BEGIN
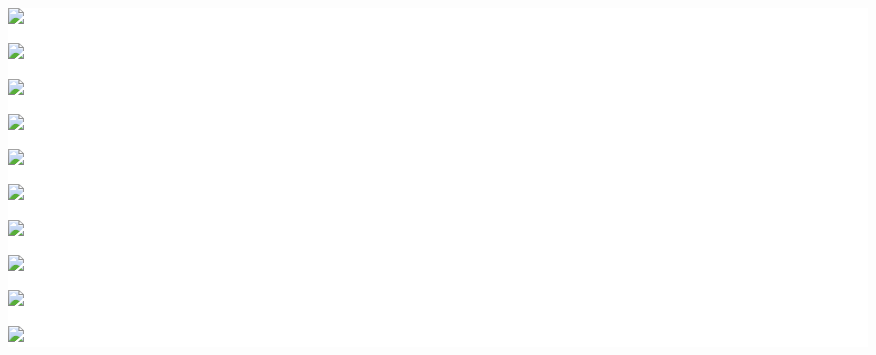 </div>

<div class="col-lg-3 col-md-4 col-sm-6 col-xs-12 p-2">

<a href="image/25540-0043.png"><img width = 100% src="preview/25540-0043.png"></a>

</div>

<div class="col-lg-3 col-md-4 col-sm-6 col-xs-12 p-2">

<a href="image/25540-0044.png"><img width = 100% src="preview/25540-0044.png"></a>

</div>

<div class="col-lg-3 col-md-4 col-sm-6 col-xs-12 p-2">

<a href="image/25540-0045.png"><img width = 100% src="preview/25540-0045.png"></a>

</div>

<div class="col-lg-3 col-md-4 col-sm-6 col-xs-12 p-2">

<a href="image/25540-0046.png"><img width = 100% src="preview/25540-0046.png"></a>

</div>

<div class="col-lg-3 col-md-4 col-sm-6 col-xs-12 p-2">

<a href="image/25540-0047.png"><img width = 100% src="preview/25540-0047.png"></a>

</div>

<div class="col-lg-3 col-md-4 col-sm-6 col-xs-12 p-2">

<a href="image/25540-0048.png"><img width = 100% src="preview/25540-0048.png"></a>

</div>

<div class="col-lg-3 col-md-4 col-sm-6 col-xs-12 p-2">

<a href="image/25540-0050.png"><img width = 100% src="preview/25540-0050.png"></a>

</div>

<div class="col-lg-3 col-md-4 col-sm-6 col-xs-12 p-2">

<a href="image/25540-0051.png"><img width = 100% src="preview/25540-0051.png"></a>

</div>

<div class="col-lg-3 col-md-4 col-sm-6 col-xs-12 p-2">

<a href="image/25540-0052.png"><img width = 100% src="preview/25540-0052.png"></a>

</div>

<div class="col-lg-3 col-md-4 col-sm-6 col-xs-12 p-2">

<a href="image/25540-0053.png"><img width = 100% src="preview/25540-0053.png"></a>
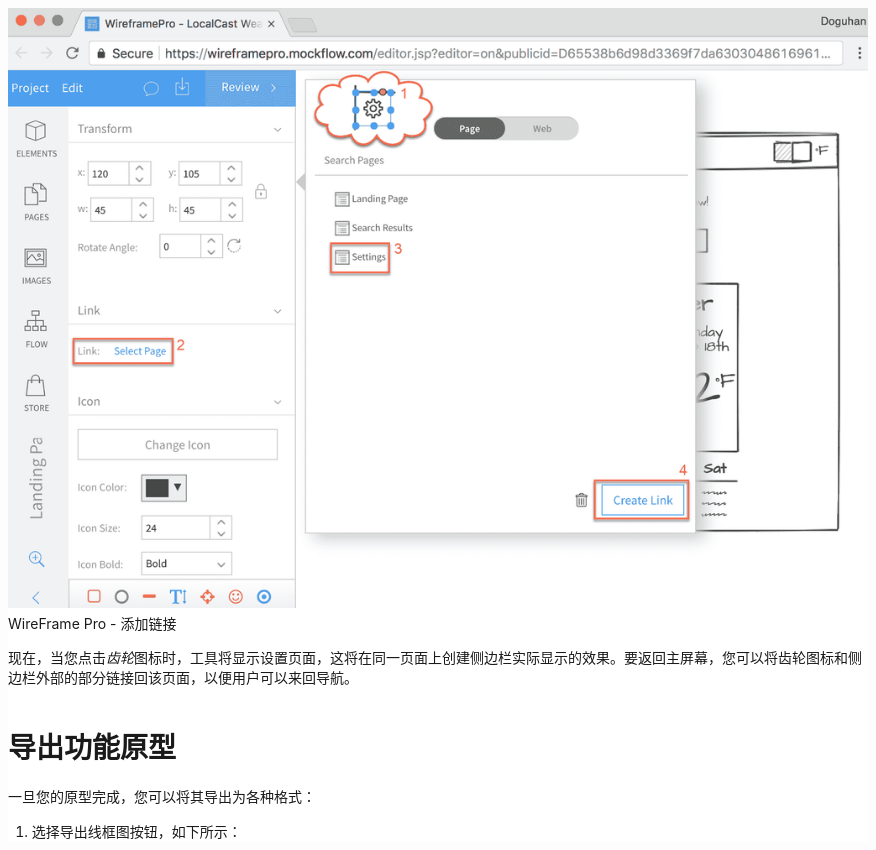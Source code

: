 ![](img/e8d1d737-cf40-4edc-a9ef-e782fd021d1b.png)WireFrame Pro - 添加链接

现在，当您点击*齿轮*图标时，工具将显示设置页面，这将在同一页面上创建侧边栏实际显示的效果。要返回主屏幕，您可以将齿轮图标和侧边栏外部的部分链接回该页面，以便用户可以来回导航。

# 导出功能原型

一旦您的原型完成，您可以将其导出为各种格式：

1.  选择导出线框图按钮，如下所示：
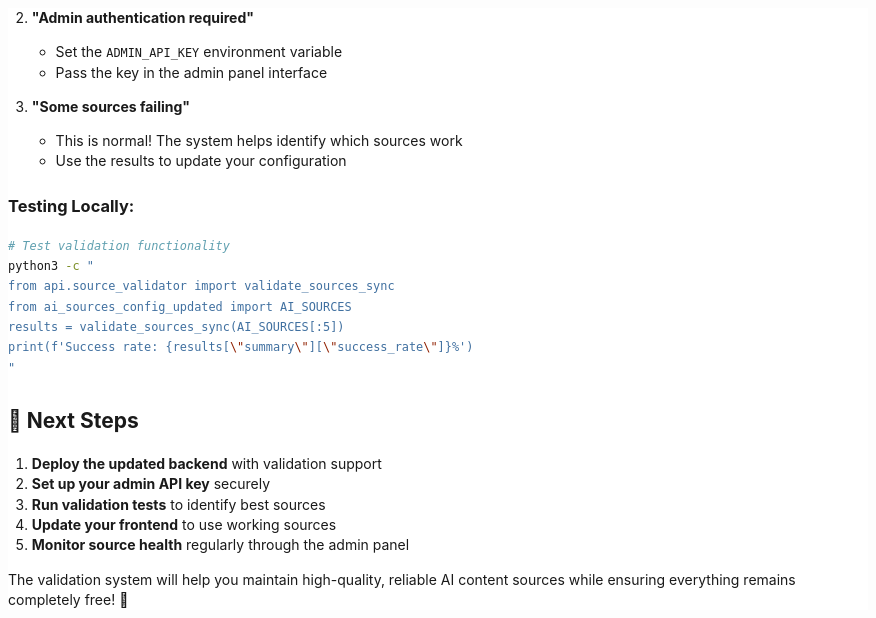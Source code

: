 2. **"Admin authentication required"**
   - Set the `ADMIN_API_KEY` environment variable
   - Pass the key in the admin panel interface

3. **"Some sources failing"**
   - This is normal! The system helps identify which sources work
   - Use the results to update your configuration

### Testing Locally:

```bash
# Test validation functionality
python3 -c "
from api.source_validator import validate_sources_sync
from ai_sources_config_updated import AI_SOURCES
results = validate_sources_sync(AI_SOURCES[:5])
print(f'Success rate: {results[\"summary\"][\"success_rate\"]}%')
"
```

## 🎉 Next Steps

1. **Deploy the updated backend** with validation support
2. **Set up your admin API key** securely
3. **Run validation tests** to identify best sources
4. **Update your frontend** to use working sources
5. **Monitor source health** regularly through the admin panel

The validation system will help you maintain high-quality, reliable AI content sources while ensuring everything remains completely free! 🚀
END
▶ What you have to do:
Take each line from the records and copy it unchanged, leaving images out.

▶ Solved exercise:
 </div>

<div class="col-lg-3 col-md-4 col-sm-6 col-xs-12 p-2">

<a href="image/25540-0043.png"><img width = 100% src="preview/25540-0043.png"></a>

</div>

<div class="col-lg-3 col-md-4 col-sm-6 col-xs-12 p-2">

<a href="image/25540-0044.png"><img width = 100% src="preview/25540-0044.png"></a>

</div>

<div class="col-lg-3 col-md-4 col-sm-6 col-xs-12 p-2">

<a href="image/25540-0045.png"><img width = 100% src="preview/25540-0045.png"></a>

</div>

<div class="col-lg-3 col-md-4 col-sm-6 col-xs-12 p-2">

<a href="image/25540-0046.png"><img width = 100% src="preview/25540-0046.png"></a>

</div>

<div class="col-lg-3 col-md-4 col-sm-6 col-xs-12 p-2">

<a href="image/25540-0047.png"><img width = 100% src="preview/25540-0047.png"></a>

</div>

<div class="col-lg-3 col-md-4 col-sm-6 col-xs-12 p-2">

<a href="image/25540-0048.png"><img width = 100% src="preview/25540-0048.png"></a>

</div>

<div class="col-lg-3 col-md-4 col-sm-6 col-xs-12 p-2">

<a href="image/25540-0050.png"><img width = 100% src="preview/25540-0050.png"></a>

</div>

<div class="col-lg-3 col-md-4 col-sm-6 col-xs-12 p-2">

<a href="image/25540-0051.png"><img width = 100% src="preview/25540-0051.png"></a>

</div>

<div class="col-lg-3 col-md-4 col-sm-6 col-xs-12 p-2">

<a href="image/25540-0052.png"><img width = 100% src="preview/25540-0052.png"></a>

</div>

<div class="col-lg-3 col-md-4 col-sm-6 col-xs-12 p-2">

<a href="image/25540-0053.png"><img width = 100% src="preview/25540-0053.png"></a>
Source code

: ![](img/e8d1d737-cf40-4edc-a9ef-e782fd021d1b.png)WireFrame Pro - 添加链接

现在，当您点击*齿轮*图标时，工具将显示设置页面，这将在同一页面上创建侧边栏实际显示的效果。要返回主屏幕，您可以将齿轮图标和侧边栏外部的部分链接回该页面，以便用户可以来回导航。

# 导出功能原型

一旦您的原型完成，您可以将其导出为各种格式：

1.  选择导出线框图按钮，如下所示：
Source code

: 2. **"Admin authentication required"**
   - Set the `ADMIN_API_KEY` environment variable
   - Pass the key in the admin panel interface

3. **"Some sources failing"**
   - This is normal! The system helps identify which sources work
   - Use the results to update your configuration

### Testing Locally:

```bash
# Test validation functionality
python3 -c "
from api.source_validator import validate_sources_sync
from ai_sources_config_updated import AI_SOURCES
results = validate_sources_sync(AI_SOURCES[:5])
print(f'Success rate: {results[\"summary\"][\"success_rate\"]}%')
"
```

## 🎉 Next Steps

1. **Deploy the updated backend** with validation support
2. **Set up your admin API key** securely
3. **Run validation tests** to identify best sources
4. **Update your frontend** to use working sources
5. **Monitor source health** regularly through the admin panel

The validation system will help you maintain high-quality, reliable AI content sources while ensuring everything remains completely free! 🚀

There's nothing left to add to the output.